### abstract ###
The major DNA constituent of primate centromeres is alpha satellite DNA.
As much as 2 percent 5 percent of sequence generated as part of primate genome sequencing projects consists of this material, which is fragmented or not assembled as part of published genome sequences due to its highly repetitive nature.
Here, we develop computational methods to rapidly recover and categorize alpha-satellite sequences from previously uncharacterized whole-genome shotgun sequence data.
We present an algorithm to computationally predict potential higher-order array structure based on paired-end sequence data and then experimentally validate its organization and distribution by experimental analyses.
Using whole-genome shotgun data from the human, chimpanzee, and macaque genomes, we examine the phylogenetic relationship of these sequences and provide further support for a model for their evolution and mutation over the last 25 million years.
Our results confirm fundamental differences in the dispersal and evolution of centromeric satellites in the Old World monkey and ape lineages of evolution.
### introduction ###
Alpha-satellite is the only functional DNA sequence associated with all naturally occurring human centromeres.

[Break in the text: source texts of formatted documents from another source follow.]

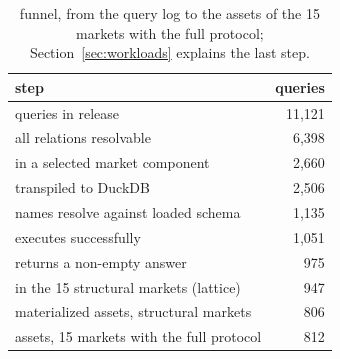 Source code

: 
\begin{table}[t]
  \centering
  \small
  \caption{\sqlshare{} funnel, from the query log to the assets of the 15 markets with the full protocol; Section~\ref{sec:workloads} explains the last step.}
  \label{tab:funnel}
  \begin{tabular}{@{}p{}r@{}}
    \toprule
    step & queries \\
    \midrule
    queries in release & 11,121 \\
    all relations resolvable & 6,398 \\
    in a selected market component & 2,660 \\
    transpiled to DuckDB & 2,506 \\
    names resolve against loaded schema & 1,135 \\
    executes successfully & 1,051 \\
    returns a non-empty answer & 975 \\
    in the 15 structural markets (lattice) & 947 \\
    materialized assets, structural markets & 806 \\
    assets, 15 markets with the full protocol & 812 \\
    \bottomrule
  \end{tabular}
\end{table}
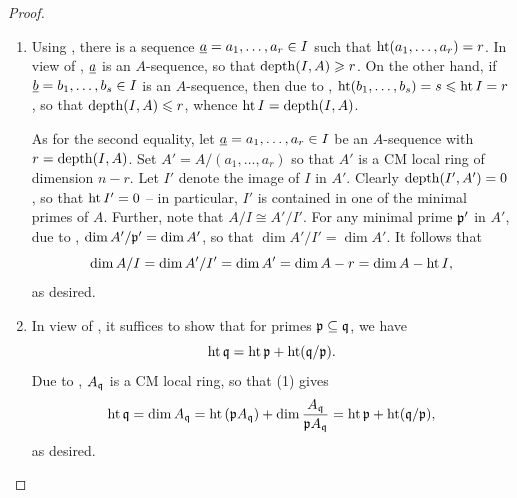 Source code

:\begin{proof}
\begin{enumerate}[label=(\arabic*)]
    \item Using , there is a sequence $\ul a = a_1,\dots,a_r\in I$ such that $\hght (a_1,\dots,a_r) = r$. In view of , $\ul a$ is an $A$-sequence, so that $\depth(I, A)\ge r$. On the other hand, if $\ul b = b_1,\dots, b_s\in I$ is an $A$-sequence, then due to , $\hght (b_1,\dots,b_s) = s\le \hght I = r$, so that $\depth(I, A)\le r$, whence $\hght I = \depth(I, A)$. 
    
    As for the second equality, let $\ul a = a_1,\dots,a_r\in I$ be an $A$-sequence with $r = \depth(I, A)$. Set $A' = A/(a_1,\dots,a_r)$ so that $A'$ is a CM local ring of dimension $n - r$. Let $I'$ denote the image of $I$ in $A'$. Clearly $\depth(I', A') = 0$, so that $\hght I' = 0$ -- in particular, $I'$ is contained in one of the minimal primes of $A$. Further, note that $A/I\cong A'/I'$. For any minimal prime $\frakp'$ in $A'$, due to , $\dim A'/\frakp' = \dim A'$, so that $\dim A'/I' = \dim A'$. It follows that 
    \begin{equation*}
        \dim A/I = \dim A'/I' = \dim A' = \dim A - r = \dim A - \hght I,
    \end{equation*}
    as desired. 

    \item In view of , it suffices to show that for primes $\frakp\subseteq\frakq$, we have 
    \begin{equation*}
        \hght\frakq = \hght\frakp + \hght(\frakq/\frakp).
    \end{equation*}
    Due to , $A_\frakq$ is a CM local ring, so that (1) gives 
    \begin{equation*}
        \hght\frakq = \dim A_\frakq = \hght\left(\frakp A_\frakq\right) + \dim \frac{A_\frakq}{\frakp A_\frakq} = \hght\frakp + \hght(\frakq/\frakp),
    \end{equation*}
    as desired. \qedhere
\end{enumerate}
\end{proof}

Alpha satellite consists of tandem repetitions of a 171-bp AT-rich sequence motif.
In humans, two distinct forms of alpha-satellite are recognized based on their organization and sequence properties.
In humans, a large fraction is arranged into higher-order repeat arrays where alpha-satellite monomers are organized as multimeric repeat units ranging in size from 3 5 Mb CITATION.
While individual human alpha satellite monomer units show 20 percent 40 percent single-nucleotide variation, the sequence divergence between higher-order repeat units is typically less than 2 percent CITATION, CITATION.
The number of multimeric repeats within any centromere varies between different human individuals and, as such, is a source of considerable chromosome length polymorphism.
Unequal crossover of satellite DNA between sister chromatid pairs or between homologous chromosomes during meiosis is largely responsible for copy-number differences and is thought to be fundamental in the evolution of these HOR arrays.
The organization and unit of periodicity of these arrays are specific to each human chromosome CITATION, CITATION, with the individual monomer units classified into one of five different suprafamilies based on their sequence properties CITATION, CITATION.
Interestingly, studies of closely related primates, such as the chimpanzee and orangutan CITATION, CITATION indicate that these particular associations do not persist among the centromeres of homologous chromosome, implying that the structure and content of centromeric DNA changes very quickly over relatively short periods of evolutionary time.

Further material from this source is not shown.